Stored dataset items:
==========

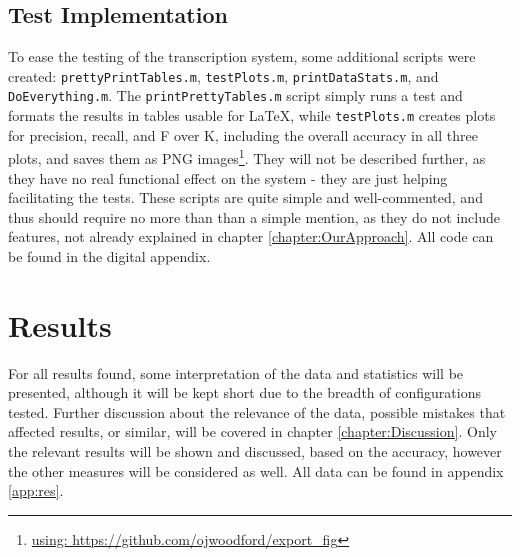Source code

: 	\subsection{Test Implementation}		%
		To ease the testing of the transcription system, some additional scripts were created: \texttt{prettyPrintTables.m}, \texttt{testPlots.m}, \texttt{printDataStats.m}, and \texttt{DoEverything.m}.
		The \texttt{printPrettyTables.m} script simply runs a test and formats the results in tables usable for \LaTeX, while \texttt{testPlots.m} creates plots for precision, recall, and F over K, including the overall accuracy in all three plots, and saves them as PNG images\footnote{\url{using: https://github.com/ojwoodford/export\_fig}}. They will not be described further, as they have no real functional effect on the system -  they are just helping facilitating the tests. These scripts are quite simple and well-commented, and thus should require no more than than a simple mention, as they do not include features, not already explained in chapter \ref{chapter:OurApproach}.
		All code can be found in the digital appendix.
			
 
\section{Results}
	
	For all results found, some interpretation of the data and statistics will be presented, although it will be kept short due to the breadth of configurations tested. Further discussion about the relevance of the data, possible mistakes that affected results, or similar, will be covered in chapter \ref{chapter:Discussion}. Only the relevant results will be shown and discussed, based on the accuracy, however the other measures will be considered as well. All data can be found in appendix \ref{app:res}.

==========

GOAL OF THE EXERCISE: Give again, word for word, every line from the top of the entries above to the line holding "To ease the", both included. Leave the pictures out.

RESULT FOR THIS TASK:
Source code

: 	\subsection{Test Implementation}		%
		To ease the testing of the transcription system, some additional scripts were created: \texttt{prettyPrintTables.m}, \texttt{testPlots.m}, \texttt{printDataStats.m}, and \texttt{DoEverything.m}.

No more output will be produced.